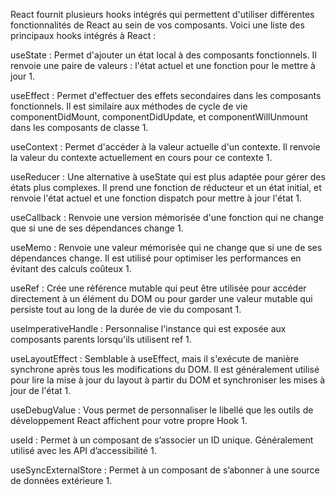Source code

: React fournit plusieurs hooks intégrés qui permettent d'utiliser différentes fonctionnalités de React au sein de vos composants. Voici une liste des principaux hooks intégrés à React :

useState : Permet d'ajouter un état local à des composants fonctionnels. Il renvoie une paire de valeurs : l'état actuel et une fonction pour le mettre à jour 1.

useEffect : Permet d'effectuer des effets secondaires dans les composants fonctionnels. Il est similaire aux méthodes de cycle de vie componentDidMount, componentDidUpdate, et componentWillUnmount dans les composants de classe 1.

useContext : Permet d'accéder à la valeur actuelle d'un contexte. Il renvoie la valeur du contexte actuellement en cours pour ce contexte 1.

useReducer : Une alternative à useState qui est plus adaptée pour gérer des états plus complexes. Il prend une fonction de réducteur et un état initial, et renvoie l'état actuel et une fonction dispatch pour mettre à jour l'état 1.

useCallback : Renvoie une version mémorisée d'une fonction qui ne change que si une de ses dépendances change 1.

useMemo : Renvoie une valeur mémorisée qui ne change que si une de ses dépendances change. Il est utilisé pour optimiser les performances en évitant des calculs coûteux 1.

useRef : Crée une référence mutable qui peut être utilisée pour accéder directement à un élément du DOM ou pour garder une valeur mutable qui persiste tout au long de la durée de vie du composant 1.

useImperativeHandle : Personnalise l'instance qui est exposée aux composants parents lorsqu'ils utilisent ref 1.

useLayoutEffect : Semblable à useEffect, mais il s'exécute de manière synchrone après tous les modifications du DOM. Il est généralement utilisé pour lire la mise à jour du layout à partir du DOM et synchroniser les mises à jour de l'état 1.

useDebugValue : Vous permet de personnaliser le libellé que les outils de développement React affichent pour votre propre Hook 1.

useId : Permet à un composant de s’associer un ID unique. Généralement utilisé avec les API d’accessibilité 1.

useSyncExternalStore : Permet à un composant de s’abonner à une source de données extérieure 1.

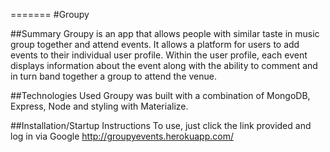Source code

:=======
#Groupy

##Summary
Groupy is an app that allows people with similar taste in music group together and attend events. It allows a platform for users to add events to their individual user profile. Within the user profile, each event displays information about the event along with the ability to comment and in turn band together a group to attend the venue.

##Technologies Used
Groupy was built with a combination of MongoDB, Express, Node and styling with Materialize.

##Installation/Startup Instructions
To use, just click the link provided and log in via Google 
http://groupyevents.herokuapp.com/
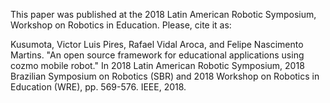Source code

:This paper was published at the 2018 Latin American Robotic Symposium, Workshop on Robotics in Education.
Please, cite it as:

Kusumota, Victor Luis Pires, Rafael Vidal Aroca, and Felipe Nascimento Martins. "An open source framework for educational applications using cozmo mobile robot." In 2018 Latin American Robotic Symposium, 2018 Brazilian Symposium on Robotics (SBR) and 2018 Workshop on Robotics in Education (WRE), pp. 569-576. IEEE, 2018.
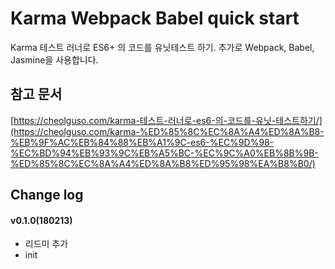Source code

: # Karma Webpack Babel quick start
Karma 테스트 러너로 ES6+ 의 코드를 유닛테스트 하기. 추가로 Webpack, Babel, Jasmine을 사용합니다.

## 참고 문서
[https://cheolguso.com/karma-테스트-러너로-es6-의-코드를-유닛-테스트하기/](https://cheolguso.com/karma-%ED%85%8C%EC%8A%A4%ED%8A%B8-%EB%9F%AC%EB%84%88%EB%A1%9C-es6-%EC%9D%98-%EC%BD%94%EB%93%9C%EB%A5%BC-%EC%9C%A0%EB%8B%9B-%ED%85%8C%EC%8A%A4%ED%8A%B8%ED%95%98%EA%B8%B0/)

## Change log
#### v0.1.0(180213)
* 리드미 추가
* init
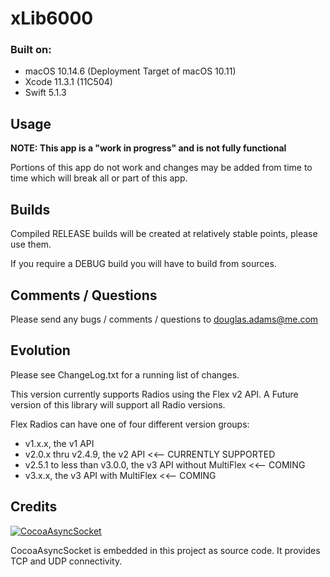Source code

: # xLib6000

### Built on:

*  macOS 10.14.6 (Deployment Target of macOS 10.11)
*  Xcode 11.3.1 (11C504)
*  Swift 5.1.3


## Usage

**NOTE: This app is a "work in progress" and is not fully functional**  

Portions of this app do not work and changes may be added from time to time which will break all or part of this app.  

## Builds

Compiled RELEASE builds will be created at relatively stable points, please use them.  

If you require a DEBUG build you will have to build from sources. 


## Comments / Questions

Please send any bugs / comments / questions to douglas.adams@me.com


## Evolution

Please see ChangeLog.txt for a running list of changes.

This version currently supports Radios using the Flex v2 API. A Future version of this library will support all Radio versions.

Flex Radios can have one of four different version groups:
*  v1.x.x, the v1 API
*  v2.0.x thru v2.4.9, the v2 API <<-- CURRENTLY SUPPORTED
*  v2.5.1 to less than v3.0.0, the v3 API without MultiFlex <<-- COMING
*  v3.x.x, the v3 API with MultiFlex <<-- COMING


## Credits

[![CocoaAsyncSocket](https://img.shields.io/badge/CocoaAsyncSocket-v7.6.3-informational)](https://github.com/robbiehanson/CocoaAsyncSocket)

CocoaAsyncSocket is embedded in this project as source code. It provides TCP and UDP connectivity.
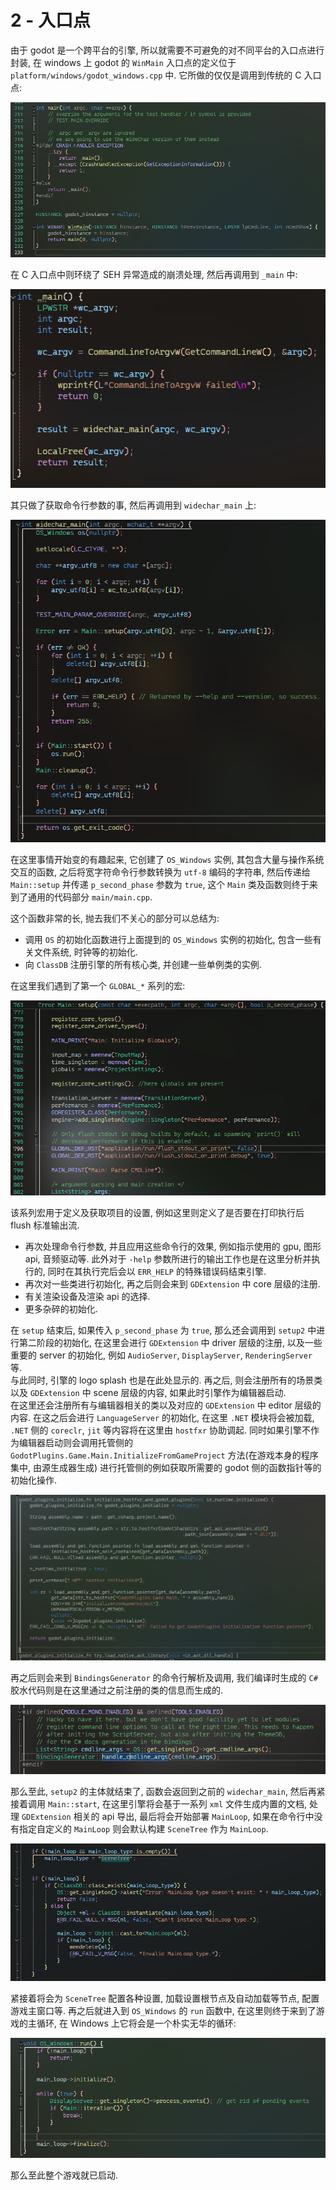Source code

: # 2 - 入口点

由于 godot 是一个跨平台的引擎, 所以就需要不可避免的对不同平台的入口点进行封装, 在 windows 上 godot 的 `WinMain` 入口点的定义位于 `platform/windows/godot_windows.cpp` 中.
它所做的仅仅是调用到传统的 C 入口点:

![2.1.png](pic/2.1.png)

在 C 入口点中则环绕了 SEH 异常造成的崩溃处理, 然后再调用到 `_main` 中:

![2.2.png](pic/2.2.png)

其只做了获取命令行参数的事, 然后再调用到 `widechar_main` 上:

![2.3.png](pic/2.3.png)

在这里事情开始变的有趣起来, 它创建了 `OS_Windows` 实例, 其包含大量与操作系统交互的函数, 之后将宽字符命令行参数转换为 `utf-8` 编码的字符串,
然后传递给 `Main::setup` 并传递 `p_second_phase` 参数为 `true`, 这个 `Main` 类及函数则终于来到了通用的代码部分 `main/main.cpp`.  

这个函数非常的长, 抛去我们不关心的部分可以总结为:

- 调用 `OS` 的初始化函数进行上面提到的 `OS_Windows` 实例的初始化, 包含一些有关文件系统, 时钟等的初始化.
- 向 `ClassDB` 注册引擎的所有核心类, 并创建一些单例类的实例.

在这里我们遇到了第一个 `GLOBAL_*` 系列的宏:

![2.4](pic/2.4.png)

该系列宏用于定义及获取项目的设置, 例如这里则定义了是否要在打印执行后 flush 标准输出流.

- 再次处理命令行参数, 并且应用这些命令行的效果, 例如指示使用的 gpu, 图形 api, 音频驱动等.
此外对于 `-help` 参数所进行的输出工作也是在这里分析并执行的, 同时在其执行完后会以 `ERR_HELP` 的特殊错误码结束引擎.
- 再次对一些类进行初始化, 再之后则会来到 `GDExtension` 中 core 层级的注册.
- 有关渲染设备及渲染 api 的选择.
- 更多杂碎的初始化.

在 `setup` 结束后, 如果传入 `p_second_phase` 为 `true`, 那么还会调用到 `setup2` 中进行第二阶段的初始化, 在这里会进行 `GDExtension` 中 driver 层级的注册,
以及一些重要的 server 的初始化, 例如 `AudioServer`, `DisplayServer`, `RenderingServer` 等.  
与此同时, 引擎的 logo splash 也是在此处显示的.
再之后, 则会注册所有的场景类以及 `GDExtension` 中 scene 层级的内容, 如果此时引擎作为编辑器启动.  
在这里还会注册所有与编辑器相关的类以及对应的 `GDExtension` 中 editor 层级的内容. 在这之后会进行 `LanguageServer` 的初始化, 在这里 `.NET` 模块将会被加载, `.NET` 侧的 `coreclr`, `jit` 等内容将在这里由 `hostfxr` 协助调起.
同时如果引擎不作为编辑器启动则会调用托管侧的 `GodotPlugins.Game.Main.InitializeFromGameProject` 方法(在游戏本身的程序集中, 由源生成器生成)
进行托管侧的例如获取所需要的 godot 侧的函数指针等的初始化操作.

![2.5](pic/2.5.png)

再之后则会来到 `BindingsGenerator` 的命令行解析及调用, 我们编译时生成的 `C#` 胶水代码则是在这里通过之前注册的类的信息而生成的.

![2.6](pic/2.6.png)

那么至此, `setup2` 的主体就结束了, 函数会返回到之前的 `widechar_main`, 然后再紧接着调用 `Main::start`, 在这里引擎将会基于一系列 `xml` 文件生成内置的文档, 处理 `GDExtension` 相关的 api 导出, 最后将会开始部署 `MainLoop`, 如果在命令行中没有指定自定义的 `MainLoop` 则会默认构建 `SceneTree` 作为 `MainLoop`.

![2.7](pic/2.7.png)

紧接着将会为 `SceneTree` 配置各种设置, 加载设置根节点及自动加载等节点, 配置游戏主窗口等. 再之后就进入到 `OS_Windows` 的 `run` 函数中, 在这里则终于来到了游戏的主循环, 在 Windows 上它将会是一个朴实无华的循环:

![2.8](pic/2.8.png)

那么至此整个游戏就已启动.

+++++

> [TASK TO COMPLETE]:
Pull out every line holding "React" from the records above, and copy it.

> [ANSWER TO THE EXERCISE]:
: React fournit plusieurs hooks intégrés qui permettent d'utiliser différentes fonctionnalités de React au sein de vos composants. Voici une liste des principaux hooks intégrés à React :
useDebugValue : Vous permet de personnaliser le libellé que les outils de développement React affichent pour votre propre Hook 1.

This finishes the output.